Gli errori comunicativi degli attivisti
Non utile, al contrario, è il linguaggio utilizzato da chi, come Nkosi Zwelivelile Mandela, ex parlamentare sudafricano, intervenendo alla conferenza stampa internazionale della Global Sumud Flotilla ha parlato di “livello di disperazione dell’entità sionista”. Una sfida aperta al premier Benjamin Netanyahu e al suo esecutivo, che avrà sicuramente delle conseguenze. Netanyahu ha già fatto vedere di non farsi scrupoli quando deve forzare la mano. “Chiediamo a governi, organizzazioni della società civile, formazioni statali, organizzazioni religiose e agenzie per i diritti umani di far pressione sull’entità sionista per fermare i suoi attacchi”, ha ripetuto Mandela.
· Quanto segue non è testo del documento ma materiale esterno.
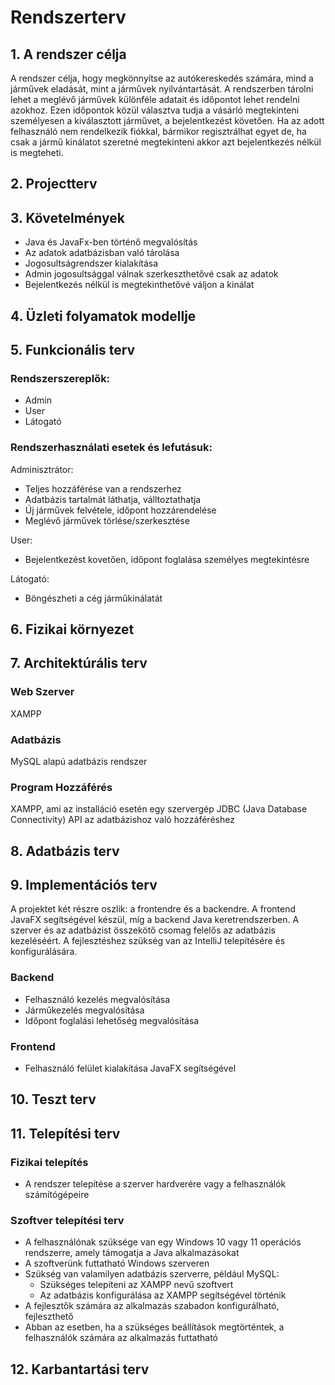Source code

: # Rendszerterv

## 1. A rendszer célja 

A rendszer célja, hogy megkönnyítse az autókereskedés számára, mind a járművek eladását, mint a járművek nyilvántartását. 
A rendszerben tárolni lehet a meglévő járművek különféle adatait és időpontot lehet rendelni azokhoz. Ezen időpontok közül választva 
tudja a vásárló megtekinteni személyesen a kiválasztott járművet, a bejelentkezést követően. Ha az adott felhasználó nem rendelkezik fiókkal,
bármikor regisztrálhat egyet de, ha csak a jármű kinálatot szeretné megtekinteni akkor azt bejelentkezés nélkül is megteheti. <br>

## 2. Projectterv


## 3. Követelmények

- Java és JavaFx-ben történő megvalósítás<br>
- Az adatok adatbázisban való tárolása<br>
- Jogosultságrendszer kialakítása<br>
- Admin jogosultsággal válnak szerkeszthetővé csak az adatok<br>
- Bejelentkezés nélkül is megtekinthetővé váljon a kinálat<br>

## 4. Üzleti folyamatok modellje


## 5. Funkcionális terv

### Rendszerszereplők:<br>
- Admin<br>
- User<br>
- Látogató<br>

### Rendszerhasználati esetek és lefutásuk:<br>

Adminisztrátor:<br>

- Teljes hozzáférése van a rendszerhez<br>
- Adatbázis tartalmát láthatja, válltoztathatja<br>
- Új járművek felvétele, időpont hozzárendelése<br>
- Meglévő járművek törlése/szerkesztése<br>

User:<br>

- Bejelentkezést kovetően, időpont foglalása személyes megtekintésre


Látogató:<br>

- Böngészheti a cég járműkinálatát



## 6. Fizikai környezet


## 7. Architektúrális terv

### Web Szerver<br>

XAMPP<br>

### Adatbázis<br>

MySQL alapú adatbázis rendszer<br>

### Program Hozzáférés<br>

XAMPP, ami az installáció esetén egy szervergép
JDBC (Java Database Connectivity) API az adatbázishoz való hozzáféréshez<br>

## 8. Adatbázis terv
## 9. Implementációs terv

A projektet két részre oszlik: a frontendre és a backendre. A frontend JavaFX segítségével készül, míg a backend Java keretrendszerben.
A szerver és az adatbázist összekötő csomag felelős az adatbázis kezeléséért. A fejlesztéshez szükség van az IntelliJ telepítésére és konfigurálására.

### Backend 
- Felhasználó kezelés megvalósítása<br>
- Járműkezelés megvalósítása<br>
- Időpont foglalási lehetőség megvalósítása<br>

### Frontend
- Felhasználó felület kialakítása JavaFX segítségével<br>

## 10. Teszt terv


## 11. Telepítési terv

### Fizikai telepítés

- A rendszer telepítése a szerver hardverére vagy a felhasználók számítógépeire<br>

### Szoftver telepítési terv

- A felhasználónak szüksége van egy Windows 10 vagy 11 operációs rendszerre, amely támogatja a Java alkalmazásokat<br>
- A szoftverünk futtatható Windows szerveren
- Szükség van valamilyen adatbázis szerverre, például MySQL:<br>
   - Szükséges telepíteni az XAMPP nevű szoftvert<br>
   - Az adatbázis konfigurálása az XAMPP segítségével történik<br>
- A fejlesztők számára az alkalmazás szabadon konfigurálható, fejleszthető<br>
- Abban az esetben, ha a szükséges beállítások megtörténtek, a felhasználók számára az alkalmazás futtatható<br>




## 12. Karbantartási terv
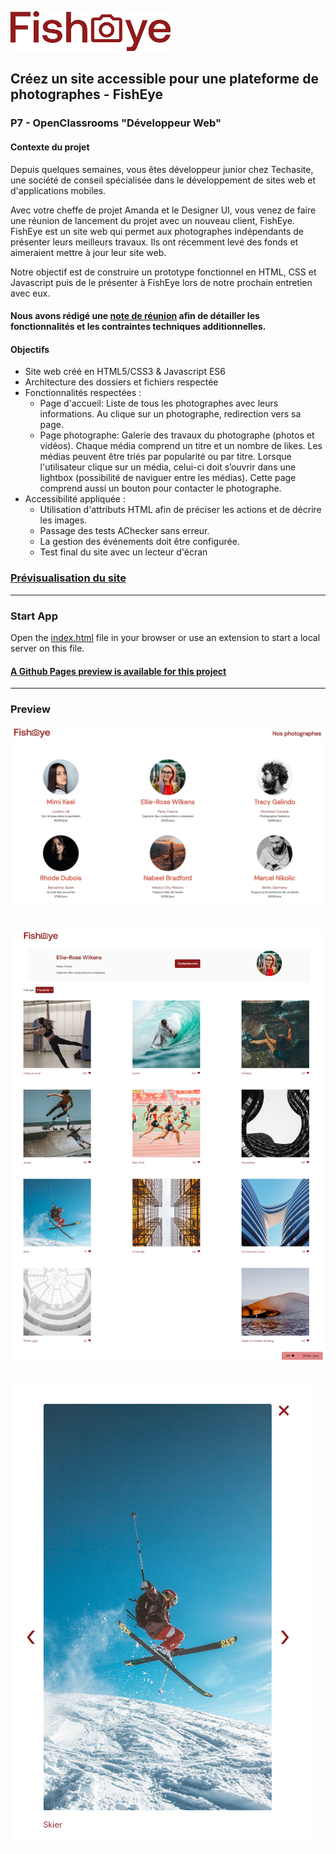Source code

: ![FishEye Icon](/assets/images/logo-small.png)

## Créez un site accessible pour une plateforme de photographes - FishEye
### P7 - OpenClassrooms "Développeur Web"

#### Contexte du projet

Depuis quelques semaines, vous êtes développeur junior chez Techasite, une société de conseil spécialisée dans le développement de sites web et d'applications mobiles.

Avec votre cheffe de projet Amanda et le Designer UI, vous venez de faire une réunion de lancement du projet avec un nouveau client, FishEye. FishEye est un site web qui permet aux photographes indépendants de présenter leurs meilleurs travaux. Ils ont récemment levé des fonds et aimeraient mettre à jour leur site web. 

Notre objectif est de construire un prototype fonctionnel en HTML, CSS et Javascript puis de le présenter à FishEye lors de notre prochain entretien avec eux.

#### Nous avons rédigé une [note de réunion](./assets/Notes%20de%20reunion%20-%20FishEye.pdf) afin de détailler les fonctionnalités et les contraintes techniques additionnelles.

#### Objectifs
- Site web créé en HTML5/CSS3 & Javascript ES6
- Architecture des dossiers et fichiers respectée
- Fonctionnalités respectées :
  - Page d'accueil: Liste de tous les photographes avec leurs informations. Au clique sur un photographe, redirection vers sa page.
  - Page photographe: Galerie des travaux du photographe (photos et vidéos). Chaque média comprend un titre et un nombre de likes. Les médias peuvent être triés par popularité ou par titre. Lorsque l'utilisateur clique sur un média, celui-ci doit s’ouvrir dans une lightbox (possibilité de naviguer entre les médias). Cette page comprend aussi un bouton pour contacter le photographe.
- Accessibilité appliquée :
  - Utilisation d'attributs HTML afin de préciser les actions et de décrire les images. 
  - Passage des tests AChecker sans erreur. 
  - La gestion des événements doit être configurée. 
  - Test final du site avec un lecteur d'écran

### [Prévisualisation du site](https://alex-pqn.github.io/FishEye-ocr_dcl/)

---

### Start App

Open the [index.html](/index.html) file in your browser or use an extension to start a local server on this file.

#### [A Github Pages preview is available for this project](https://alex-pqn.github.io/FishEye-ocr_dcl/)

---

### Preview

![FishEye page d'accueil](/assets/images/FishEye%20P6%20OCR%20DCL.png)
<br/>
<br/>
<br/>
![FishEye page photographe](/assets/images/FishEye%202%20P6%20OCR%20DCL.png)
<br/>
<br/>
<br/>
![FishEye média page photographe](/assets/images/FishEye%203%20P6%20OCR%20DCL.png)
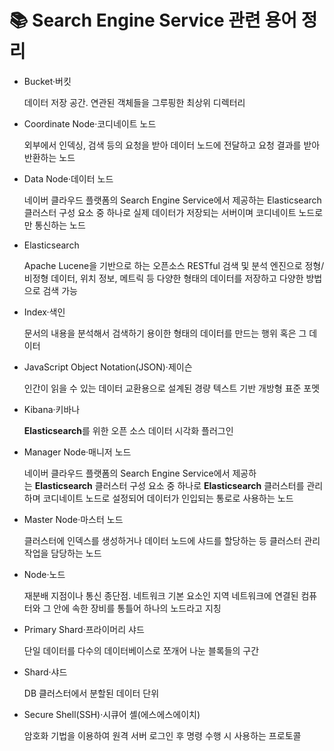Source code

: # 📚 Search Engine Service 관련 용어 정리

- Bucket·버킷
    
    데이터 저장 공간. 연관된 객체들을 그루핑한 최상위 디렉터리
    
- Coordinate Node·코디네이트 노드
    
    외부에서 인덱싱, 검색 등의 요청을 받아 데이터 노드에 전달하고 요청 결과를 받아 반환하는 노드
    
- Data Node·데이터 노드
    
    네이버 클라우드 플랫폼의 Search Engine Service에서 제공하는 Elasticsearch 클러스터 구성 요소 중 하나로 실제 데이터가 저장되는 서버이며 코디네이트 노드로만 통신하는 노드
    
- Elasticsearch
    
    Apache Lucene을 기반으로 하는 오픈소스 RESTful 검색 및 분석 엔진으로 정형/비정형 데이터, 위치 정보, 메트릭 등 다양한 형태의 데이터를 저장하고 다양한 방법으로 검색 가능
    
- Index·색인
    
    문서의 내용을 분석해서 검색하기 용이한 형태의 데이터를 만드는 행위 혹은 그 데이터
    
- JavaScript Object Notation(JSON)·제이슨
    
    인간이 읽을 수 있는 데이터 교환용으로 설계된 경량 텍스트 기반 개방형 표준 포멧
    
- Kibana·키바나
    
    **Elasticsearch**를 위한 오픈 소스 데이터 시각화 플러그인
    
- Manager Node·매니저 노드
    
    네이버 클라우드 플랫폼의 Search Engine Service에서 제공하는 **Elasticsearch** 클러스터 구성 요소 중 하나로 **Elasticsearch** 클러스터를 관리하며 코디네이트 노드로 설정되어 데이터가 인입되는 통로로 사용하는 노드
    
- Master Node·마스터 노드
    
    클러스터에 인덱스를 생성하거나 데이터 노드에 샤드를 할당하는 등 클러스터 관리 작업을 담당하는 노드
    
- Node·노드
    
    재분배 지점이나 통신 종단점. 네트워크 기본 요소인 지역 네트워크에 연결된 컴퓨터와 그 안에 속한 장비를 통틀어 하나의 노드라고 지칭
    
- Primary Shard·프라이머리 샤드
    
    단일 데이터를 다수의 데이터베이스로 쪼개어 나눈 블록들의 구간
    
- Shard·샤드
    
    DB 클러스터에서 분할된 데이터 단위
    
- Secure Shell(SSH)·시큐어 셸(에스에스에이치)
    
    암호화 기법을 이용하여 원격 서버 로그인 후 명령 수행 시 사용하는 프로토콜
La decisione dei governi italiano e spagnolo di inviare imbarcazioni che osservano e navigano accanto alla flottiglia, non deve ingannare né illudere. Ad un certo punto lo Stato ebraico interverrà. Né Meloni né gli altri leader potranno fare nulla di concreto. L’Assemblea generale Onu ha dimostrato plasticamente le condizioni in cui versa la comunità internazionale attualmente.
La proposta di Israele
Dopo il no della Flotilla alla proposta del governo italiano per portare gli aiuti a Cipro e trasferirli al patriarcato di Gerusalemme, Israele ha giocato d’astuzia dichiarandosi “ancora pronto a impegnarsi in qualsiasi accordo costruttivo per trasferire gli aiuti in modo legale e pacifico”. A scriverlo su X è stato il ministro degli Esteri Gideon Sa’ar. Si tratta di un prendere o lasciare.
L’attacco di Abbas
“Quello che Israele sta portando avanti” nella Striscia di Gaza “non è solo un’aggressione, è un crimine di guerra e contro l’umanità”, ha tuonato il capo dell’Autorità palestinese, Mahmoud Abbas, nel suo intervento in videocollegamento alla sessione dell’Assemblea generale delle Nazioni Unite dopo che l’Amministrazione Trump non gli ha concesso il visto per recarsi a New York. Abbas ha iniziato il suo discorso denunciando come da “quasi due anni”, da quando sono iniziate le operazioni militari israeliane nella Striscia in risposta all’attacco del 7 ottobre 2023 in Israele, i “palestinesi a Gaza” vivano con una “guerra di genocidio”. Ha ricevuto attestati di vicinanza, parole di conforto, generiche promesse di sostegno, ma poco o nulla di concreto accadrà. L’uomo più potente della terra, il capo della Casa Bianca Donald Trump, e il premier più isolato del mondo, Benjamin Netanyahu, vanno avanti a testa bassa.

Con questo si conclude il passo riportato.